Stored data entries:

* * * * *

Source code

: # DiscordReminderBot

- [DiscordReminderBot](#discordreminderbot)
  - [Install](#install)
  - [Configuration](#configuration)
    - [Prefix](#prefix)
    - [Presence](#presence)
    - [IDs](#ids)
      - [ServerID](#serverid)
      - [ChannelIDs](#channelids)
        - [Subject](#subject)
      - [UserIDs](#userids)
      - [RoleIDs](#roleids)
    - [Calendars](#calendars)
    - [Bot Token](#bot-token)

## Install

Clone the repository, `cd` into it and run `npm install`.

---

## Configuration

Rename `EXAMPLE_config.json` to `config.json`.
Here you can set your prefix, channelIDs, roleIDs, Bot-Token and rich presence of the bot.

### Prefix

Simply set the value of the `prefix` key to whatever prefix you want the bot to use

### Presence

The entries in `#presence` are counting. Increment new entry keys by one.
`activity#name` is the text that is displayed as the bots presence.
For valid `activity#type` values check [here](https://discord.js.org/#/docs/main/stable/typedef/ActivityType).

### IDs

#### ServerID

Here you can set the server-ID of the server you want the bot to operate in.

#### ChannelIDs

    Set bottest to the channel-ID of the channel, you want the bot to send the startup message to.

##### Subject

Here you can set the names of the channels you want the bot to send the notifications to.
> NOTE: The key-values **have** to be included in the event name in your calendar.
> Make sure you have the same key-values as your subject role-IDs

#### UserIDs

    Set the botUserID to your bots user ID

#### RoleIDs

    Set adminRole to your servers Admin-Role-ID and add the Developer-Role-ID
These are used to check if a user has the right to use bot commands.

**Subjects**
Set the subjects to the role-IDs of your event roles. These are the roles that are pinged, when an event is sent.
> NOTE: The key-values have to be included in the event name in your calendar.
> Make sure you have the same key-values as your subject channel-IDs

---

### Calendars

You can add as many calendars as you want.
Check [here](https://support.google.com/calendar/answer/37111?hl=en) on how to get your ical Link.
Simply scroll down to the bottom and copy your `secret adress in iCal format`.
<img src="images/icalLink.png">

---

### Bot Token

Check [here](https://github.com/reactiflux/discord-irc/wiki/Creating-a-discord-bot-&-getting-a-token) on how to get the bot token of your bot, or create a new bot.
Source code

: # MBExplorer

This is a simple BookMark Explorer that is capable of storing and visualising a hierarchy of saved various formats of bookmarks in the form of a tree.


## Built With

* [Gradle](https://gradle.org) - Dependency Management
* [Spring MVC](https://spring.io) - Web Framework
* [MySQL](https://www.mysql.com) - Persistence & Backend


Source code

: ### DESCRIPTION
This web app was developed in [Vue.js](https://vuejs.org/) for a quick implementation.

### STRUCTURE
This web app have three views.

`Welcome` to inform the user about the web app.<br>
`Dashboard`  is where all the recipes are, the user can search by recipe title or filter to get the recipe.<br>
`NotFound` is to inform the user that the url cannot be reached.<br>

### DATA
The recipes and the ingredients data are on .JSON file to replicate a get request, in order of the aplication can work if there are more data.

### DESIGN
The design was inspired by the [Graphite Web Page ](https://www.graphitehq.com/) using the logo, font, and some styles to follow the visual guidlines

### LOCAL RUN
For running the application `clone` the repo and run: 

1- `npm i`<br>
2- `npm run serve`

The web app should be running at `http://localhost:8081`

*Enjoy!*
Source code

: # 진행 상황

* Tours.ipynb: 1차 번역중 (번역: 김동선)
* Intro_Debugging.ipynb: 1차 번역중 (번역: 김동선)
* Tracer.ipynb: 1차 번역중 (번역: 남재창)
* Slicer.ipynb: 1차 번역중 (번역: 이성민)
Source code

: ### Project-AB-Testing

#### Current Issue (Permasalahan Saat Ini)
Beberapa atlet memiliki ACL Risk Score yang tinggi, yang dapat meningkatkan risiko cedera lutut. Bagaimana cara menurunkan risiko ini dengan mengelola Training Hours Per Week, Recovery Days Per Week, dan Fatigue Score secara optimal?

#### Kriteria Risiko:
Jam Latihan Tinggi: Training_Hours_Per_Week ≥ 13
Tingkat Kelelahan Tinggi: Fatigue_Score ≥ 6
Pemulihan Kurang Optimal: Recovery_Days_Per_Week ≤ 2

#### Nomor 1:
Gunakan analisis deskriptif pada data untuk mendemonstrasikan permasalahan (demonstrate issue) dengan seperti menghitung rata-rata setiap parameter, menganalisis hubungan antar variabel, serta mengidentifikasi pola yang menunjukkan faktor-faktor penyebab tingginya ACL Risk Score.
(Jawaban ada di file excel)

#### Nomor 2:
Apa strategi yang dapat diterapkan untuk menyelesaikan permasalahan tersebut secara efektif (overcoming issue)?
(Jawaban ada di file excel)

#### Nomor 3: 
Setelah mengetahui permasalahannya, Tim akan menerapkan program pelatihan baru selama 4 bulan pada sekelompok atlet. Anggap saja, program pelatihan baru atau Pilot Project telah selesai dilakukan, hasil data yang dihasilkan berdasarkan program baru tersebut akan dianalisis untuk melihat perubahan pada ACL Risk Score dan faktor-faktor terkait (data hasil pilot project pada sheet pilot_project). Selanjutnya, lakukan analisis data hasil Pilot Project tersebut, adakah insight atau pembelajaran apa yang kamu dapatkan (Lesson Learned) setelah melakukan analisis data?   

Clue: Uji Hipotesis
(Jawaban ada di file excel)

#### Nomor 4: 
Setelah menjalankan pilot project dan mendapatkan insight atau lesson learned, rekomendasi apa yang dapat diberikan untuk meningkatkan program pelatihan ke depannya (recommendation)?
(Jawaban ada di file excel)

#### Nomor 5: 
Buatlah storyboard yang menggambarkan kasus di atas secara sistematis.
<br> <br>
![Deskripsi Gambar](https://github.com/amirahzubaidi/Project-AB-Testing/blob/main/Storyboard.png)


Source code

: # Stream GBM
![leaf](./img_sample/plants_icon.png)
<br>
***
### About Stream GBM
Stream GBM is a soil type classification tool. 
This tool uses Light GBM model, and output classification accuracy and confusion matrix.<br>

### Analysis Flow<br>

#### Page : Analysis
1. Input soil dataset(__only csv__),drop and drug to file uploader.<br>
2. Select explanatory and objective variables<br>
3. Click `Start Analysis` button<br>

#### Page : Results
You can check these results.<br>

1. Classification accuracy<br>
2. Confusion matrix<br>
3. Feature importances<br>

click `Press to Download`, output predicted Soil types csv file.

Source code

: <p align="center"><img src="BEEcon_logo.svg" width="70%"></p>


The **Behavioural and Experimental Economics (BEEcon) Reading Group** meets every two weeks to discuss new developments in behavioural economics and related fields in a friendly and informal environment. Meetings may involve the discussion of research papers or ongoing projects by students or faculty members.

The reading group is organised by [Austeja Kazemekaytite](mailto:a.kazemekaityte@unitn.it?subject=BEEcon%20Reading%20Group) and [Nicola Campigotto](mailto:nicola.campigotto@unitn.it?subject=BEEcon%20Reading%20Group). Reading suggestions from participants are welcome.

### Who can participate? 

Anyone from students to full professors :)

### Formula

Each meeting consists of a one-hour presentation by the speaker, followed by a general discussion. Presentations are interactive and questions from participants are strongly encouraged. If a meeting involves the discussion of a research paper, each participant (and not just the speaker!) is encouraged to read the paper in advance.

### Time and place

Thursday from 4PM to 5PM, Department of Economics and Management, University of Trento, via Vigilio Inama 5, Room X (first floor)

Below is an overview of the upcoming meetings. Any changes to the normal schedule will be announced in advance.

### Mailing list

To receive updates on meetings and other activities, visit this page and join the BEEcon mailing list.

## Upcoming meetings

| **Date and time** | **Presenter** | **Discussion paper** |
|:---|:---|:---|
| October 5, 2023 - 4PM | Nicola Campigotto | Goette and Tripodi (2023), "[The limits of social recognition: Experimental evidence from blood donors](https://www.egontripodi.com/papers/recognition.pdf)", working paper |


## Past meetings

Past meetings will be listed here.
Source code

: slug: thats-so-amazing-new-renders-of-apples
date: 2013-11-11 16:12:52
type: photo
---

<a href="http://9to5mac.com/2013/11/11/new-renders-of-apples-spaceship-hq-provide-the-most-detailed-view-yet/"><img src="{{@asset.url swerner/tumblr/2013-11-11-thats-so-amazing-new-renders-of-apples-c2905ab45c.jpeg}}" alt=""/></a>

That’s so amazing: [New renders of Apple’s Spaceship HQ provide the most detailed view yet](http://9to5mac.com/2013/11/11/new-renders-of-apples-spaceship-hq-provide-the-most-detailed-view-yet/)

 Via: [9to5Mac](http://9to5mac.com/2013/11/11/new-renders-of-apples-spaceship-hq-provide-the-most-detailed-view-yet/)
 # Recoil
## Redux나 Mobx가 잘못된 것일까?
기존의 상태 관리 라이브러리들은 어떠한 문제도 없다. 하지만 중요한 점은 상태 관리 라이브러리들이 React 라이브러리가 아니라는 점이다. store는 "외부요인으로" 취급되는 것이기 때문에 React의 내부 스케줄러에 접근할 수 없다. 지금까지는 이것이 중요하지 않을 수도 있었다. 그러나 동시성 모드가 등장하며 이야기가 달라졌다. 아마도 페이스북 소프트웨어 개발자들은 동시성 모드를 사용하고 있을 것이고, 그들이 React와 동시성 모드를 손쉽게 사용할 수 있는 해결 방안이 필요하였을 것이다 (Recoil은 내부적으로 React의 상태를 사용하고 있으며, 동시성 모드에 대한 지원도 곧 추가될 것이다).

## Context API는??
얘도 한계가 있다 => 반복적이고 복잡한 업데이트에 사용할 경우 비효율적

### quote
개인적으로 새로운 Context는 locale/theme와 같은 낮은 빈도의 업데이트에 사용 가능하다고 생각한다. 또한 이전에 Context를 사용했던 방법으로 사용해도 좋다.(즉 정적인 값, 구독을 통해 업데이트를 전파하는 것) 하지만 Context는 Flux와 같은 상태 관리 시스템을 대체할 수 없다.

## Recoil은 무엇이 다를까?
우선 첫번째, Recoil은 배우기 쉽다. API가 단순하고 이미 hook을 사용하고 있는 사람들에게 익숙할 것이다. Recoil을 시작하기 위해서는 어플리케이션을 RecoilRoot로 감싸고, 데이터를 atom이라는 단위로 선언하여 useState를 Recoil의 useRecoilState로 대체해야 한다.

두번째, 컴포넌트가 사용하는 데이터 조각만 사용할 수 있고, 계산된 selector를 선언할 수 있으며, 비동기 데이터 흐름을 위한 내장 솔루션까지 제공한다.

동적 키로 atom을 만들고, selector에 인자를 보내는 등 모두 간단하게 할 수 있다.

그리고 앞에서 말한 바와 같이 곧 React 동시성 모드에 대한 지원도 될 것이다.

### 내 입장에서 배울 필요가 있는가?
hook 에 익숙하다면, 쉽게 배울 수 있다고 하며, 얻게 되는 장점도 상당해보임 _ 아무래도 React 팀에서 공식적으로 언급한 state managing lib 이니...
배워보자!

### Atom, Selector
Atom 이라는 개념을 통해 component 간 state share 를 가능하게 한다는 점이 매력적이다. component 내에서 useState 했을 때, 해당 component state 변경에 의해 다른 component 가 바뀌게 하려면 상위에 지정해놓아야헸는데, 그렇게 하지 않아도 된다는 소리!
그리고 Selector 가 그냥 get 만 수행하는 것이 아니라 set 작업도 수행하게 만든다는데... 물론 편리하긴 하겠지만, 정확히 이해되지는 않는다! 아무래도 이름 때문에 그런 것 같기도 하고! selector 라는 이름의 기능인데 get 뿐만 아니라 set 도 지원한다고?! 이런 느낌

* * * * *

Look through the data above and report every line in which "main" appears.

For valid `activity#type` values check [here](https://discord.js.org/#/docs/main/stable/typedef/ActivityType).
![Deskripsi Gambar](https://github.com/amirahzubaidi/Project-AB-Testing/blob/main/Storyboard.png)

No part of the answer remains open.